In questa sede si farà riferimento ai monopoli naturali. Grazie ad un particolare fattore tecnologico noto ed utilizzabile esclusivamente dal monopolista, ad esempio il brevetto, si è in presenza di forti economie di scala: l’impresa monopolista è in grado di diminuire il costo medio dei suoi fattori produttivi tramite l’incremento della produzione. Il mercato di monopolio consente all’impresa di praticare un prezzo molto alto, che determinerà quindi un ammontare di scambi molto esiguo.
Molto importante è lo studio del benessere sociale in presenza di monopolio. Per benessere sociale si intende la somma fra surplus del consumatore (cioè la differenza fra quanto il consumatore è disposto a pagare una certa quantità di un bene e quanto essa costa effettivamente) e il surplus del produttore (ovvero la differenza fra i ricavi totali derivanti dalla vendita di un certo prodotto e l’ammontare di costi variabili sostenuti per la produzione). In un mercato di monopolio il benessere sociale non raggiunge il livello ottimale, ovvero si è in presenza di una perdita secca.

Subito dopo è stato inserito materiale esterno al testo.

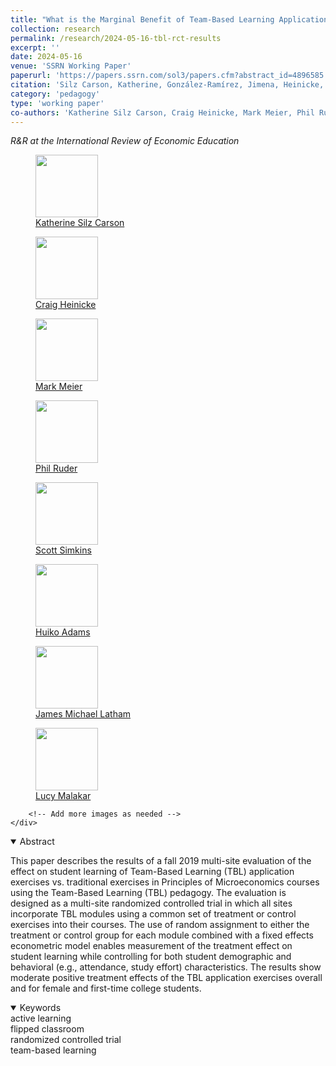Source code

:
 ```yaml
---
title: "What is the Marginal Benefit of Team-Based Learning Application Exercises? Results from a Multi-Site, Randomized Controlled Evaluation"
collection: research
permalink: /research/2024-05-16-tbl-rct-results
excerpt: ''
date: 2024-05-16
venue: 'SSRN Working Paper'
paperurl: 'https://papers.ssrn.com/sol3/papers.cfm?abstract_id=4896585'
citation: 'Silz Carson, Katherine, González-Ramírez, Jimena, Heinicke, Craig, Maier, Mark, Ruder, Phil, Simkins, Scott,  Adams, Hiuko, Latham, James Michael, & Malakar, C. Lucy (2024). &quot;What is the Marginal Benefit of Team-Based Learning Application Exercises? Results of a Multi-Site, Randomized Controlled Evaluation  &quot; <i>   </i>.'
category: 'pedagogy'
type: 'working paper'
co-authors: 'Katherine Silz Carson, Craig Heinicke, Mark Meier, Phil Ruder, Scott Simkins, Huiko Adams, James Michael Latham, and C. Lucy Malakar'
---
```


<i>R&R at the International Review of Economic Education</i>

<body>
<div class="image-container">
        <figure>
            <img src="/images/co-authors/kate_silz_carson.png" width="100" height="auto">
            <figcaption><a href="https://www.linkedin.com/in/katherine-silz-carson-a48b9425/" target="_blank">Katherine Silz Carson</a></figcaption>
        </figure>   
        <figure>
            <img src="/images/co-authors/craig_heinicke.png" width="100" height="auto">
            <figcaption><a href="https://robins.richmond.edu/faculty/cheinick/" target="_blank">Craig Heinicke</a></figcaption>
        </figure>
        <figure>
            <img src="/images/co-authors/mark_meier.png" width="100" height="auto">
            <figcaption><a href="https://serc.carleton.edu/person/1932.html" target="_blank">Mark Meier</a></figcaption>
        </figure>
        <figure>
            <img src="/images/co-authors/phil_ruder.png" width="100" height="auto">
            <figcaption><a href="https://www.pacificu.edu/about/directory/people/phil-ruder-phd" target="_blank">Phil Ruder</a></figcaption>
        </figure>      
        <figure>
            <img src="/images/co-authors/scott_simkins.png" width="100" height="auto">
            <figcaption><a href="https://www.ncat.edu/employee-bio.php?directoryID=1875088803" target="_blank">Scott Simkins</a></figcaption>
        </figure>
        <figure>
            <img src="/images/co-authors/huiku_adams.png" width="100" height="auto">
            <figcaption><a href="https://perimeter.gsu.edu/profile/hiuko-adams/" target="_blank">Huiko Adams</a></figcaption>
        </figure>
        <figure>
            <img src="/images/co-authors/james_michael_latham.png" width="100" height="auto">
            <figcaption><a href="https://www.linkedin.com/in/james-michael-l-47258543" target="_blank">James Michael Latham</a></figcaption>
        </figure>                           
        <figure>
            <img src="/images/co-authors/lucy_malakar.png" width="100" height="auto">
            <figcaption><a href="https://serc.carleton.edu/econ/project/participants/127434.html" target="_blank"> Lucy Malakar</a></figcaption>
        </figure>
        
        <!-- Add more images as needed -->
    </div>
</body>


<details open>
<summary>
Abstract
</summary>

<p>
This paper describes the results of a fall 2019 multi-site evaluation of the effect on student learning of Team-Based Learning (TBL) application exercises vs. traditional exercises in Principles of Microeconomics courses using the Team-Based Learning (TBL) pedagogy. The evaluation is designed as a multi-site randomized controlled trial in which all sites incorporate TBL modules using a common set of treatment or control exercises into their courses. The use of random assignment to either the treatment or control group for each module combined with a fixed effects econometric model enables measurement of the treatment effect on student learning while controlling for both student demographic and behavioral (e.g., attendance, study effort) characteristics.  The results show moderate positive treatment effects of the TBL application exercises overall and for female and first-time college students.
</p>

</details>

<details open>
<summary>
Keywords
</summary>
active learning <br> 
flipped classroom <br>
randomized controlled trial <br>
team-based learning <br>

<br>

</details>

Perdita secca e costi sociali del monopolio
La perdita secca di monopolio è una misura monetaria della perdita che la società deve subire quando vi sono unità di un bene che potrebbero essere prodotte e scambiate a tutto vantaggio della collettività, ma che non vengono prodotte in quanto l’imprenditore (nel nostro caso monopolista) mira alla massimizzazione del profitto individuale. Ciò accade quando il prezzo praticato dal monopolista è troppo elevato e la quantità prodotta di conseguenza troppo bassa. In presenza di questo fenomeno, non è raro vedere che le autorità impongono all’impresa di praticare un prezzo minore, tale da poter raggiungere il massimo welfare sul quel mercato.

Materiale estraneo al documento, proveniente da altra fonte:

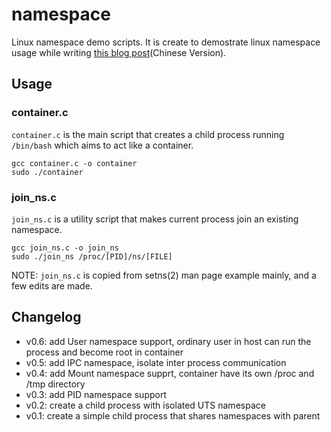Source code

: # namespace
Linux namespace demo scripts. It is create to demostrate linux namespace usage while writing [this blog post](http://cizixs.com/2017/08/29/linux-namespace)(Chinese Version).

## Usage


### container.c

`container.c` is the main script that creates a child process running `/bin/bash` which aims to act like a container.

```
gcc container.c -o container
sudo ./container
```

### join_ns.c

`join_ns.c` is a utility script that makes current process join an existing namespace.

```
gcc join_ns.c -o join_ns
sudo ./join_ns /proc/[PID]/ns/[FILE]
```

NOTE: `join_ns.c` is copied from setns(2) man page example mainly, and a few edits are made.

## Changelog

- v0.6: add User namespace support, ordinary user in host can run the process and become root in container
- v0.5: add IPC namespace, isolate inter process communication
- v0.4: add Mount namespace supprt, container have its own /proc and /tmp directory
- v0.3: add PID namespace support
- v0.2: create a child process with isolated UTS namespace
- v0.1: create a simple child process that shares namespaces with parent
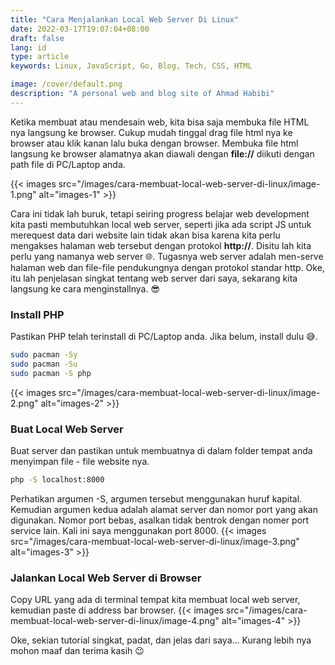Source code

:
 ```yaml
---
title: "Cara Menjalankan Local Web Server Di Linux"
date: 2022-03-17T19:07:04+08:00
draft: false
lang: id
type: article
keywords: Linux, JavaScript, Go, Blog, Tech, CSS, HTML

image: /cover/default.png
description: "A personal web and blog site of Ahmad Habibi"
---
```


Ketika membuat atau mendesain web, kita bisa saja membuka file HTML nya langsung ke browser. Cukup mudah tinggal drag file html nya ke browser atau klik kanan lalu buka dengan browser. Membuka file html langsung ke browser alamatnya akan diawali dengan **file://** diikuti dengan path file di PC/Laptop anda.

{{< images src="/images/cara-membuat-local-web-server-di-linux/image-1.png" alt="images-1" >}}

Cara ini tidak lah buruk, tetapi seiring progress belajar web development kita pasti membutuhkan local web server, seperti jika ada script JS untuk merequest data dari website lain tidak akan bisa karena kita perlu mengakses halaman web tersebut dengan protokol **http://**. Disitu lah kita perlu yang namanya web server 🌐. Tugasnya web server adalah men-serve halaman web dan file-file pendukungnya dengan protokol standar http. Oke, itu lah penjelasan singkat tentang web server dari saya, sekarang kita langsung ke cara menginstallnya. 😎

### **Install PHP**

Pastikan PHP telah terinstall di PC/Laptop anda. Jika belum, install dulu 😅.
```bash
sudo pacman -Sy
sudo pacman -Su
sudo pacman -S php
```
{{< images src="/images/cara-membuat-local-web-server-di-linux/image-2.png" alt="images-2" >}}

### **Buat Local Web Server**

Buat server dan pastikan untuk membuatnya di dalam folder tempat anda menyimpan file - file website nya.
```bash
php -S localhost:8000
```
Perhatikan argumen -S, argumen tersebut menggunakan huruf kapital. Kemudian argumen kedua adalah alamat server dan nomor port yang akan digunakan. Nomor port bebas, asalkan tidak bentrok dengan nomer port service lain. Kali ini saya menggunakan port 8000.
{{< images src="/images/cara-membuat-local-web-server-di-linux/image-3.png" alt="images-3" >}}

###	**Jalankan Local Web Server di Browser**

Copy URL yang ada di terminal tempat kita membuat local web server, kemudian paste di address bar browser.
{{< images src="/images/cara-membuat-local-web-server-di-linux/image-4.png" alt="images-4" >}}

Oke, sekian tutorial singkat, padat, dan jelas dari saya... Kurang lebih nya mohon maaf dan terima kasih 😉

Come quindi abbiamo visto, il monopolio comporta molti costi sociali, fra i quali anche inefficienza e corruzione (molti monopoli oggi esistenti sono stati creati dai governi e affondano le loro radici nella corruzione). Da non sottovalutare che il monopolio può apportare anche molti benefici alla società: se finalizzato a proteggere l’innovazione, esso è necessario per la crescita economica. Il premio Nobel per l’Economia Douglass North sostiene che la crescita economica è stata lenta e sporadica fino a quando non sono state promulgate leggi (in particolare normative sui brevetti) allo scopo di tutelare appunto l’innovazione. I brevetti infatti altro non sono che un modo per premiare l’attività di ricerca e sviluppo.